Implementation:TobikoData Sqlmesh CroniterCache IncrementalBy
| Knowledge Sources | |
|---|---|
| Domains | Data_Engineering, Incremental_Processing |
| Last Updated | 2026-02-07 00:00 GMT |
Overview
Concrete tools for configuring time-based interval generation and batch processing parameters provided by SQLMesh.
Description
CroniterCache provides efficient cron-based interval calculation with caching optimization for repeated next/previous interval lookups. It wraps the croniter library to generate time boundaries based on cron expressions while maintaining current position state for efficient sequential traversal.
The _IncrementalBy class defines the configuration parameters that control how incremental models process intervals, including batch sizing for performance optimization, lookback windows for historical context, concurrent execution limits, and forward-only change controls.
Together, these components enable fine-grained control over temporal partitioning and execution strategy for incremental data processing.
Usage
Use CroniterCache when implementing scheduling logic that needs to efficiently generate multiple consecutive intervals based on a cron expression. Use _IncrementalBy parameters in model definitions to control batch processing behavior, lookback requirements, and change management policies.
Code Reference
Source Location
- Repository: sqlmesh
- File: sqlmesh/utils/cron.py:L36-55 (CroniterCache), sqlmesh/core/model/kind.py:L419-444 (_IncrementalBy)
Signature
# CroniterCache
class CroniterCache:
def __init__(
self,
cron: str,
time: t.Optional[TimeLike] = None,
tz: t.Optional[tzinfo] = None
):
self.cron = cron
self.tz = tz
self.curr: datetime = to_datetime(
now() if time is None else time, tz=self.tz
)
self.interval_seconds = interval_seconds(self.cron)
def get_next(self, estimate: bool = False) -> datetime:
...
def get_prev(self, estimate: bool = False) -> datetime:
...
# _IncrementalBy
class _IncrementalBy(_Incremental):
dialect: t.Optional[str] = Field(None, validate_default=True)
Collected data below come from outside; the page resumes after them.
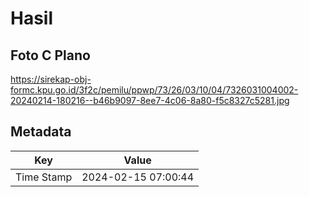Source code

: # Hasil

## Foto C Plano

https://sirekap-obj-formc.kpu.go.id/3f2c/pemilu/ppwp/73/26/03/10/04/7326031004002-20240214-180216--b46b9097-8ee7-4c06-8a80-f5c8327c5281.jpg


## Metadata

| Key        | Value               |
| ---------- | ------------------- |
| Time Stamp | 2024-02-15 07:00:44 |



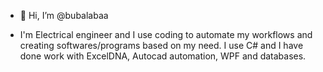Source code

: - 👋 Hi, I’m @bubalabaa

- I'm Electrical engineer and I use coding to automate my workflows and creating softwares/programs based on my need. 
  I use C# and I have done work with ExcelDNA, Autocad automation, WPF and databases. 
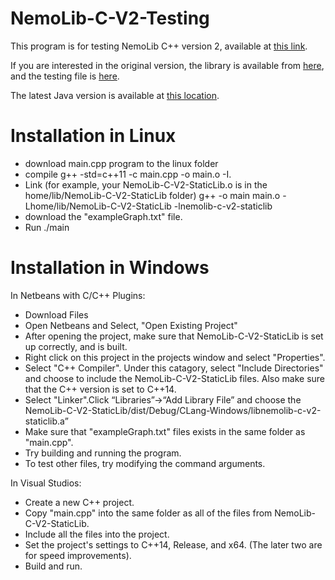 # NemoLib-C-V2-Testing
This program is for testing NemoLib C++ version 2, available at [this link](https://github.com/ZachBrader/NemoLib-C-V2-StaticLib). 

If you are interested in the original version, the library is available from [here](https://github.com/Kimw6/NemoLibC), and the testing file is [here](https://github.com/Kimw6/NemoLibC-Testing).

The latest Java version is available at [this location](https://github.com/Kimw6/NemoLib-Java-V2).

# Installation in Linux
* download main.cpp program to the linux folder
* compile
g++ -std=c++11 -c main.cpp -o main.o -I.
* Link (for example, your NemoLib-C-V2-StaticLib.o is in the home/lib/NemoLib-C-V2-StaticLib folder)
g++ -o main main.o -Lhome/lib/NemoLib-C-V2-StaticLib -lnemolib-c-v2-staticlib
* download the "exampleGraph.txt" file.
* Run
./main

# Installation in Windows

In Netbeans with C/C++ Plugins:
* Download Files
* Open Netbeans and Select, "Open Existing Project"
* After opening the project, make sure that NemoLib-C-V2-StaticLib is set up correctly, and is built.
* Right click on this project in the projects window and select "Properties".
* Select "C++ Compiler". Under this catagory, select "Include Directories" and choose to include the NemoLib-C-V2-StaticLib files. Also make sure that the C++ version is set to C++14.
* Select "Linker".Click “Libraries”->“Add Library File” and choose the NemoLib-C-V2-StaticLib/dist/Debug/CLang-Windows/libnemolib-c-v2-staticlib.a”
* Make sure that "exampleGraph.txt" files exists in the same folder as "main.cpp". 
* Try building and running the program.
* To test other files, try modifying the command arguments.

In Visual Studios:  
* Create a new C++ project. 
* Copy "main.cpp" into the same folder as all of the files from NemoLib-C-V2-StaticLib.
* Include all the files into the project.
* Set the project's settings to C++14, Release, and x64. (The later two are for speed improvements).
* Build and run.
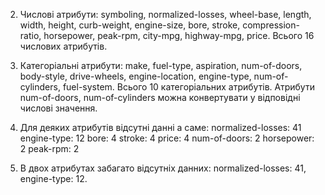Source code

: 2. Числові атрибути: symboling, normalized-losses, wheel-base, length, width, height, curb-weight, engine-size, bore, stroke, compression-ratio, horsepower, peak-rpm, city-mpg, highway-mpg, price.
Всього 16 числових атрибутів. 

3. Категоріальні атрибути: make, fuel-type, aspiration, num-of-doors, body-style, drive-wheels, engine-location, engine-type, num-of-cylinders, fuel-system.
Всього 10 категоріальних атрибутів.
Атрибути num-of-doors, num-of-cylinders можна конвертувати у відповідні числові значення.


4. Для деяких атрибутів відсутні данні а саме:
normalized-losses: 41
engine-type: 12
bore: 4
stroke: 4
price: 4
num-of-doors: 2
horsepower: 2
peak-rpm: 2 

5. В двох атрибутах забагато відсутніх данних: normalized-losses: 41, engine-type: 12.
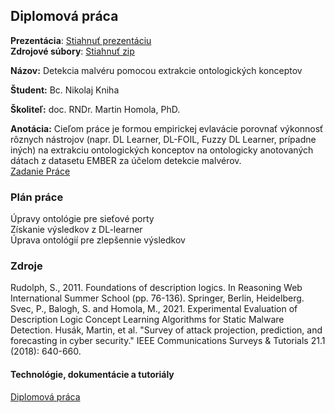 ## Diplomová práca

**Prezentácia**:  [Stiahnuť prezentáciu](ProjektovySeminar2.pptx)  
**Zdrojové súbory**:  [Stiahnuť zip](Thesis.zip)


**Názov:** Detekcia malvéru pomocou extrakcie ontologických konceptov 

**Študent:** Bc. Nikolaj Kniha  

**Školiteľ:** doc. RNDr. Martin Homola, PhD.

**Anotácia:** Cieľom práce je formou empirickej evlavácie porovnať výkonnosť rôznych
nástrojov (napr. DL Learner, DL-FOIL, Fuzzy DL Learner, prípadne iných)
na extrakciu ontologických konceptov na ontologicky anotovaných dátach
z datasetu EMBER za účelom detekcie malvérov.  
[Zadanie Práce](ZadaniePrace.PDF)



### Plán práce
Úpravy ontológie pre sieťové porty  
Získanie výsledkov z DL-learner  
Úprava ontológií pre zlepšennie výsledkov  



### Zdroje

Rudolph, S., 2011. Foundations of description logics. In Reasoning Web International Summer School (pp. 76-136). Springer, Berlin, Heidelberg.
Svec, P., Balogh, S. and Homola, M., 2021. Experimental Evaluation of Description Logic Concept Learning Algorithms for Static Malware Detection.
Husák, Martin, et al. "Survey of attack projection, prediction, and forecasting in cyber security." IEEE Communications Surveys & Tutorials 21.1 (2018): 640-660.


#### Technológie, dokumentácie a tutoriály
[Diplomová práca](https://www.overleaf.com/read/gtbkjmyjvrrg)





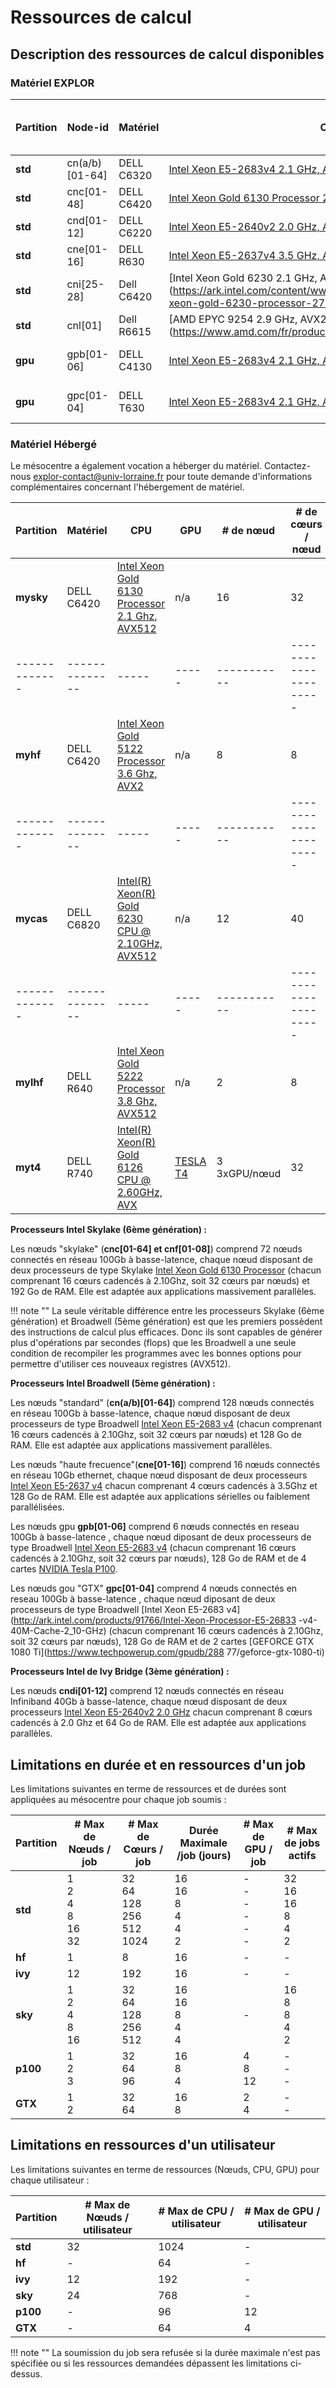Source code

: # Ressources de calcul

## Description des ressources de calcul disponibles
### Matériel EXPLOR

|Partition| Node-id | Matériel   | CPU | GPU | # de nœud | # de cœurs / nœud   | # de cœurs total      | Mémoire dispo / nœud        | Mémoire par défaut / cœur | Réseau   |Mode Exclusif|Tflops Total (DP)|
|---------|---------|------------|-----|-----|-----------|---------------------|-----------------------|-----------------------------|---------------------------|----------|----------|----------|
|**std**|cn(a/b)[01-64]| DELL C6320 | [Intel Xeon E5-2683v4 2.1 GHz, AVX2](http://ark.intel.com/products/91766/Intel-Xeon-Processor-E5-2683-v4-40M-Cache-2_10-GHz)              | n/a  | 128          | 32             | 4096          | 120GB     | 3750MB     |Omnipath 100Gb/s | Non | 137.6 |
|**std**|cnc[01-48]    | DELL C6420 | [Intel Xeon Gold 6130 Processor 2.1 GHz, AVX512](https://ark.intel.com/products/120492/Intel-Xeon-Gold-6130-Processor-22M-Cache-2_10-GHz) | n/a  | 48           | 32             | 1536          | 180GB     | 5625MB     |Omnipath 100Gb/s | Non | 63.9 |
|**std**|cnd[01-12]    | DELL C6220 | [Intel Xeon E5-2640v2 2.0 GHz, AVX](https://ark.intel.com/fr/products/75267/Intel-Xeon-Processor-E5-2640-v2-20M-Cache-2_00-GHz)           | n/a  | 12           | 16             | 192           | 60GB      | 3750MB     |Infiniband 40Gb/s| Non | 3.1 |
|**std**|cne[01-16]    | DELL R630  | [Intel Xeon E5-2637v4 3.5 GHz, AVX2](http://ark.intel.com/fr/products/92983/Intel-Xeon-Processor-E5-2637-v4-15M-Cache-3_50-GHz)           | n/a  | 16           | 8              | 128           | 120GB     | 15000MB    |Ethernet 100Gb/s  | Non | 7.2 |
|**std**|cni[25-28]    | Dell C6420 | [Intel Xeon Gold 6230 2.1 GHz, AVX512] (https://ark.intel.com/content/www/fr/fr/ark/products/192437/intel-xeon-gold-6230-processor-27-5m-cache-2-10-ghz)| n/a  | 40           | 4              | 160           | 180GB     | 4500MB            |Infiniband 100Gb/s  | Non | 7.2 |
|**std**|cnl[01]       | Dell R6615 | [AMD EPYC 9254 2.9 GHz, AVX2] (https://www.amd.com/fr/products/cpu/amd-epyc-9254)                                                         | n/a  | 24           | 1              | 24            | 240GB     | 10000MB    |Infiniband 100Gb/s  | Non | 7.2 |    
|**gpu**|gpb[01-06]    | DELL C4130 | [Intel Xeon E5-2683v4 2.1 GHz, AVX](http://ark.intel.com/products/91766/Intel-Xeon-Processor-E5-2683-v4-40M-Cache-2_10-GHz)               | [NVIDIA Tesla P100](https://www.techpowerup.com/gpudb/2888/tesla-p100-pcie-16-gb)  | 6 <br> 4xGPU/nœud        | 32                  | 192                   | 120GB                       | 3750MB                |   Omnipath 100Gb/s  |  Non |  119.3 |
|**gpu**|gpc[01-04]    | DELL T630  | [Intel Xeon E5-2683v4 2.1 GHz, AVX](http://ark.intel.com/products/91766/Intel-Xeon-Processor-E5-2683-v4-40M-Cache-2_10-GHz)               | [GEFORCE GTX 1080 Ti](https://www.techpowerup.com/gpudb/2877/geforce-gtx-1080-ti)  | 4 <br> 2xGPU/nœud        | 32                  | 128                    | 120GB                       | 3750MB                |   Omnipath 100Gb/s  |  Non |  6.9 |



### Matériel Hébergé

Le mésocentre a également vocation a héberger du matériel. Contactez-nous  [explor-contact@univ-lorraine.fr](mailto:explor-contact@univ-lorraine.fr) pour toute demande d'informations complémentaires concernant l'hébergement de matériel.

| Partition     |Matériel      | CPU | GPU | # de nœud | # de cœurs / nœud   | # de cœurs total      | Mémoire dispo / nœud              | Mémoire par défaut / cœur | Réseau          | Mode Exclusif | Tflops Total |
| ------------- |--------------|-----|-----|-----------|---------------------|-----------------------|-----------------------------|---------------------------|-----------------|---------------|--------------|
| **mysky**     | DELL C6420| [Intel Xeon Gold 6130 Processor 2.1 Ghz, AVX512](https://ark.intel.com/products/120492/Intel-Xeon-Gold-6130-Processor-22M-Cache-2_10-GHz) | n/a  | 16  | 32 | 512 | 153.6GB | 4.80GB |Omnipath 100Gb/s | Non | 19.2 |
| ------------- |--------------|-----|-----|-----------|---------------------|-----------------------|-----------------------------|---------------------------|-----------------|---------------|--------------|
| **myhf**      | DELL C6420   | [Intel Xeon Gold 5122 Processor 3.6 Ghz, AVX2](https://ark.intel.com/content/www/fr/fr/ark/products/120475/intel-xeon-gold-5122-processor-16-5m-cache-3-60-ghz.html)   | n/a  |8 | 8 | 64  | 96GB  | 1.50GB  |Omnipath 100Gb/s | Non | 11.3  | 
| ------------- |--------------|-----|-----|-----------|---------------------|-----------------------|-----------------------------|---------------------------|-----------------|---------------|--------------|
| **mycas**      | DELL C6820  | [Intel(R) Xeon(R) Gold 6230 CPU @ 2.10GHz, AVX512](https://ark.intel.com/content/www/fr/fr/ark/products/192445/intel-xeon-gold-5222-processor-16-5m-cache-3-80-ghz.html)   | n/a  |12 | 40 | 480  | 180GB  | 4.50GB  |Omnipath 100Gb/s | Non | 80.6 |
| ------------- |--------------|-----|-----|-----------|---------------------|-----------------------|-----------------------------|---------------------------|-----------------|---------------|--------------|
| **mylhf**     | DELL R640   | [Intel Xeon Gold 5222 Processor 3.8 Ghz, AVX512](https://ark.intel.com/content/www/fr/fr/ark/products/192445/intel-xeon-gold-5222-processor-16-5m-cache-3-80-ghz.html) | n/a  |2 |8 | 16  | 7465GB  | 93.25GB  |Omnipath 100Gb/s | Non |  1.0 |
| **myt4**     | DELL R740    | [Intel(R) Xeon(R) Gold 6126 CPU @ 2.60GHz, AVX](https://ark.intel.com/content/www/fr/fr/ark/products/120483/intel-xeon-gold-6126-processor-19-25m-cache-2-60-ghz.html) | [TESLA T4](https://www.techpowerup.com/gpu-specs/tesla-t4.c3316)  | 3 <br> 3xGPU/nœud  | 32    | 96    | 84GB  | 3500MB  |   Omnipath 100Gb/s  |  Non | 11.3 |


**Processeurs Intel Skylake (6ème génération) :**


Les nœuds "skylake" (**cnc[01-64] et cnf[01-08]**) comprend 72 nœuds connectés en réseau 100Gb à basse-latence, chaque nœud disposant de deux processeurs de type Skylake [Intel Xeon Gold 6130 Processor](https://ark.intel.com/products/120492/Intel-Xeon-Gold-6130-Processor-22M-Cache-2_10-GHz) (chacun comprenant 16 cœurs cadencés à 2.10Ghz, soit 32 cœurs par nœuds) et 192 Go de RAM. Elle est adaptée aux applications massivement parallèles.

!!! note ""
    La seule véritable différence entre les processeurs Skylake (6ème génération) et Broadwell (5ème génération) est que les premiers possèdent des instructions de calcul plus efficaces.
    Donc ils sont capables de générer plus d'opérations par secondes (flops) que les Broadwell a une seule condition de recompiler les programmes avec les bonnes options pour permettre d'utiliser ces nouveaux registres (AVX512).

**Processeurs Intel Broadwell (5ème génération) :**


Les nœuds "standard" (**cn(a/b)[01-64]**)  comprend 128 nœuds connectés en réseau 100Gb à basse-latence, chaque nœud disposant de deux processeurs de type Broadwell [Intel Xeon E5-2683 v4](http://ark.intel.com/products/91766/Intel-Xeon-Processor-E5-2683-v4-40M-Cache-2_10-GHz) (chacun comprenant 16 cœurs cadencés à 2.10Ghz, soit 32 cœurs par nœuds) et 128 Go de RAM. Elle est adaptée aux applications massivement parallèles.

Les nœuds "haute frecuence"(**cne[01-16]**) comprend 16 nœuds connectés en réseau 10Gb ethernet, chaque nœud disposant de deux processeurs [Intel Xeon E5-2637 v4](http://ark.intel.com/fr/products/92983/Intel-Xeon-Processor-E5-2637-v4-15M-Cache-3_50-GHz) chacun comprenant 4 cœurs cadencés à 3.5Ghz et 128 Go de RAM. Elle est adaptée aux applications sérielles ou faiblement parallélisées.

Les nœuds gpu **gpb[01-06]** comprend 6 nœuds connectés en reseau 100Gb à basse-latence , chaque nœud diposant de deux processeurs de type Broadwell [Intel Xeon E5-2683 v4](http://ark.intel.com/products/91766/Intel-Xeon-Processor-E5-2683-v4-40M-Cache-2_10-GHz) (chacun comprenant 16 cœurs cadencés à 2.10Ghz, soit 32 cœurs par nœuds), 128 Go de RAM et de 4 cartes [NVIDIA Tesla P100](https://www.techpowerup.com/gpudb/2888/tesla-p100-pcie-16-gb).

Les nœuds gou "GTX" **gpc[01-04]** comprend 4 nœuds connectés en reseau 100Gb à basse-latence , chaque nœud diposant de deux processeurs de type Broadwell [Intel Xeon E5-2683 v4](http://ark.intel.com/products/91766/Intel-Xeon-Processor-E5-26833
-v4-40M-Cache-2_10-GHz) (chacun comprenant 16 cœurs cadencés à 2.10Ghz, soit 32 cœurs par nœuds), 128 Go de RAM et de 2 cartes [GEFORCE GTX 1080 Ti](https://www.techpowerup.com/gpudb/288
77/geforce-gtx-1080-ti)


**Processeurs Intel de Ivy Bridge (3ème génération) :**


Les nœuds **cndi[01-12]** comprend 12 nœuds connectés en réseau Infiniband 40Gb à basse-latence, chaque nœud disposant de deux processeurs [Intel Xeon E5-2640v2 2.0 GHz](https://ark.intel.com/fr/products/75267/Intel-Xeon-Processor-E5-2640-v2-20M-Cache-2_00-GHz) chacun comprenant 8 cœurs cadencés à 2.0 Ghz et 64 Go de RAM. Elle est adaptée aux applications parallèles.


## Limitations en durée et en ressources d'un job

Les limitations suivantes en terme de ressources et de durées sont appliquées au mésocentre pour chaque job soumis :

| Partition     | # Max de Nœuds / job                | # Max de Cœurs / job                 | Durée Maximale /job (jours)      | # Max de GPU / job                 | # Max de jobs actifs   |
| ------------- | ----------------------------------- | -------------------------------------|----------------------------------| -----------------------------------|------------------------|
| **std**   | 1 <br> 2 <br> 4 <br> 8 <br> 16 <br> 32  | 32 <br> 64 <br> 128 <br> 256 <br> 512 <br> 1024 | 16 <br> 16 <br> 8 <br> 4 <br> 4 <br> 2  | - <br> - <br> - <br> - <br> - <br> -| 32 <br> 16 <br> 16 <br> 8 <br> 4 <br> 2 |
| **hf**    | 1                                       | 8                                     | 16                                                | -               | -                     |
| **ivy**   | 12                                      | 192                                   | 16                                                | -               | -                     |
| **sky**   | 1 <br> 2 <br> 4 <br> 8 <br> 16          | 32 <br> 64 <br> 128 <br> 256 <br> 512 | 16 <br> 16 <br> 8 <br> 4 <br> 4                    | -               | 16 <br> 8 <br> 8 <br> 4 <br> 2 |
| **p100**  | 1 <br> 2 <br> 3                         | 32 <br> 64 <br> 96                    | 16 <br> 8 <br> 4                                  | 4 <br> 8 <br> 12 | - <br> - <br> -     |
| **GTX**   | 1 <br> 2                                | 32 <br> 64                            | 16 <br> 8                                         | 2 <br> 4 | - <br> -    |

## Limitations en ressources d'un utilisateur

Les limitations suivantes en terme de ressources (Nœuds, CPU, GPU)  pour chaque utilisateur :

| Partition | # Max de Nœuds / utilisateur  | # Max de CPU / utilisateur        | # Max de GPU / utilisateur       |
| --------- | ----------------------------- | --------------------------------- | -------------------------------- |
| **std**   |   32                          | 1024                              | -                                |
| **hf**    |   -                           | 64                                | -                                |
| **ivy**   |   12                          | 192                               | -                                |
| **sky**   |   24                          | 768                               | -                                |
| **p100**  |   -                           | 96                                | 12                               |
| **GTX**   |   -                           | 64                                | 4                                |

!!! note ""
    La soumission du job sera refusée si la durée maximale n'est pas spécifiée ou si les ressources demandées dépassent les limitations ci-dessus.

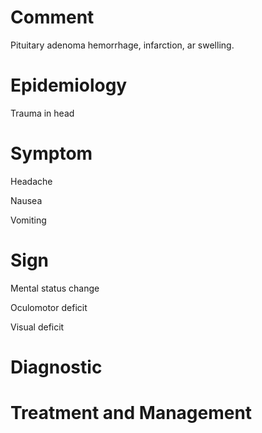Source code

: # Comment

Pituitary adenoma hemorrhage, infarction, ar swelling.

# Epidemiology

Trauma in head

# Symptom

Headache

Nausea

Vomiting

# Sign

Mental status change

Oculomotor deficit

Visual deficit

# Diagnostic

# Treatment and Management
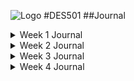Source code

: ![Logo](https://i.pinimg.com/originals/3e/b9/e3/3eb9e35fe398b3d2693674d9fda367f7.png)
#DES501
##Journal

<details closed>
<summary>
Week 1 Journal
</summary>
2
<br>
</details>

<details closed>
<summary>
Week 2 Journal
</summary>
1
<br>
</details>

<details closed>
<summary>
Week 3 Journal
</summary>
3
<br>
</details>

<details closed>
<summary>
Week 4 Journal
</summary>
4
<br>
</details>

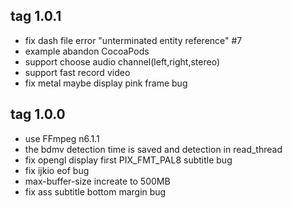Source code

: tag 1.0.1
--------------------------------

- fix dash file error "unterminated entity reference" #7
- example abandon CocoaPods
- support choose audio channel(left,right,stereo)
- support fast record video
- fix metal maybe display pink frame bug

tag 1.0.0
--------------------------------

- use FFmpeg n6.1.1
- the bdmv detection time is saved and detection in read_thread
- fix opengl display first PIX_FMT_PAL8 subtitle bug
- fix ijkio eof bug
- max-buffer-size increate to 500MB
- fix ass subtitle bottom margin bug
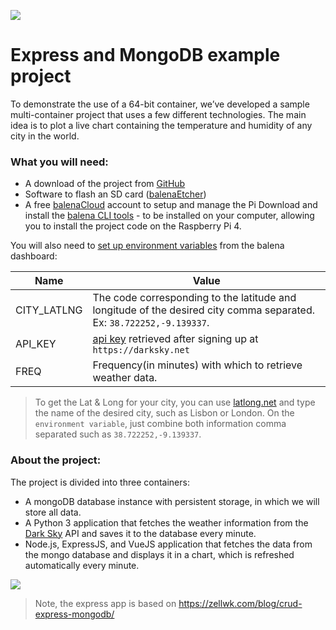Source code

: ![](https://github.com/balena-io-playground/express-mongo-sample/blob/master/assets/header.png?raw=true)

# Express and MongoDB example project

To demonstrate the use of a 64-bit container, we’ve developed a sample multi-container project that uses a few different technologies. The main idea is to plot a live chart containing the temperature and humidity of any city in the world. 

### What you will need:
- A download of the project from [GitHub](https://github.com/balena-io-playground/express-mongo-sample)
- Software to flash an SD card ([balenaEtcher](https://balena.io/etcher))
- A free [balenaCloud](https://balena.io/cloud) account to setup and manage the Pi Download and install the [balena CLI tools](https://github.com/balena-io/balena-cli/blob/master/INSTALL.md) - to be installed on your computer, allowing you to install the project code on the Raspberry Pi 4.

You will also need to [set up environment variables](https://www.balena.io/docs/learn/manage/serv-vars/#environment-and-service-variables) from the balena dashboard:

| Name             | Value  
| -----------------|------------------------------------                                   
| CITY_LATLNG     | The code corresponding to the latitude and longitude of the desired city comma separated. Ex: `38.722252,-9.139337`.
| API_KEY | [api key](https://darksky.net/dev) retrieved after signing up at `https://darksky.net`|
| FREQ | Frequency(in minutes) with which to retrieve weather data. |                                   
                    

> To get the Lat & Long for your city, you can use [latlong.net](https://www.latlong.net/) and type the name of the desired city, such as Lisbon or London. On the `environment variable`, just combine both information comma separated such as  `38.722252,-9.139337`.

### About the project:

The project is divided into three containers:
* A mongoDB database instance with persistent storage, in which we will store all data. 
* A Python 3 application that fetches the weather information from the [Dark Sky](https://darksky.net/dev) API and saves it to the database every minute. 
* Node.js, ExpressJS, and VueJS application that fetches the data from the mongo database and displays it in a chart, which is refreshed automatically every minute.

![](https://github.com/balena-io-playground/express-mongo-sample/blob/master/assets/body.png?raw=true)

> Note, the express app is based on https://zellwk.com/blog/crud-express-mongodb/
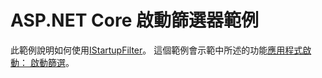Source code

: # <a name="aspnet-core-startup-filter-sample"></a>ASP.NET Core 啟動篩選器範例

此範例說明如何使用[IStartupFilter](https://docs.microsoft.com/dotnet/api/microsoft.aspnetcore.hosting.istartupfilter)。 這個範例會示範中所述的功能[應用程式啟動： 啟動篩選](https://docs.microsoft.com/aspnet/core/fundamentals/startup#startup-filters)。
batch_size: t.Optional[SQLGlotPositiveInt] = None
batch_concurrency: t.Optional[SQLGlotPositiveInt] = None
lookback: t.Optional[SQLGlotPositiveInt] = None
forward_only: SQLGlotBool = False
disable_restatement: SQLGlotBool = False
Import
from sqlmesh.utils.cron import CroniterCache
from sqlmesh.core.model.kind import _IncrementalBy
I/O Contract
Inputs
CroniterCache:
| Name | Type | Required | Description |
|---|---|---|---|
| cron | str | Yes | Cron expression defining interval schedule (e.g., '@daily', '0 * * * *') |
| time | TimeLike | No | Starting time for interval generation (defaults to now) |
| tz | tzinfo | No | Timezone for interpreting cron schedule |
_IncrementalBy:
| Name | Type | Required | Description |
|---|---|---|---|
| dialect | str | No | SQL dialect override for model-specific rendering |
| batch_size | SQLGlotPositiveInt | No | Number of consecutive intervals to process as a single batch |
| batch_concurrency | SQLGlotPositiveInt | No | Maximum number of concurrent batch executions |
| lookback | SQLGlotPositiveInt | No | Number of prior intervals to include when reading data |
| forward_only | SQLGlotBool | No | Whether changes apply only to future intervals (default: False) |
| disable_restatement | SQLGlotBool | No | Whether to prevent automatic restatement (default: False) |
Outputs
CroniterCache:
| Name | Type | Description |
|---|---|---|
| instance | CroniterCache | Stateful iterator for generating cron-based intervals |
| get_next() | datetime | Returns the next interval boundary after current position |
| get_prev() | datetime | Returns the previous interval boundary before current position |
_IncrementalBy:
| Name | Type | Description |
|---|---|---|
| instance | _IncrementalBy | Base configuration for incremental processing behavior |
| data_hash_values | List[Optional[str]] | Values that affect data output (triggers reprocessing on change) |
| metadata_hash_values | List[Optional[str]] | Values that affect only metadata (no reprocessing needed) |
Usage Examples
CroniterCache Basic Usage
from sqlmesh.utils.cron import CroniterCache
from datetime import datetime
# Create a daily cron iterator starting at a specific time
cron_cache = CroniterCache(
cron='@daily',
time=datetime(2024, 1, 1, 0, 0, 0)
)
# Generate next 5 daily intervals
intervals = []
for _ in range(5):
next_time = cron_cache.get_next()
intervals.append(next_time)
print(f"Interval boundary: {next_time}")
# Output:
# Interval boundary: 2024-01-02 00:00:00
# Interval boundary: 2024-01-03 00:00:00
# Interval boundary: 2024-01-04 00:00:00
# Interval boundary: 2024-01-05 00:00:00
# Interval boundary: 2024-01-06 00:00:00
Hourly Intervals with Timezone
from sqlmesh.utils.cron import CroniterCache
from datetime import datetime
import pytz
# Create hourly iterator with UTC timezone
cron_cache = CroniterCache(
cron='@hourly',
time=datetime(2024, 1, 1, 12, 30, 0),
tz=pytz.UTC
)
# Get next interval (rounds up to next hour boundary)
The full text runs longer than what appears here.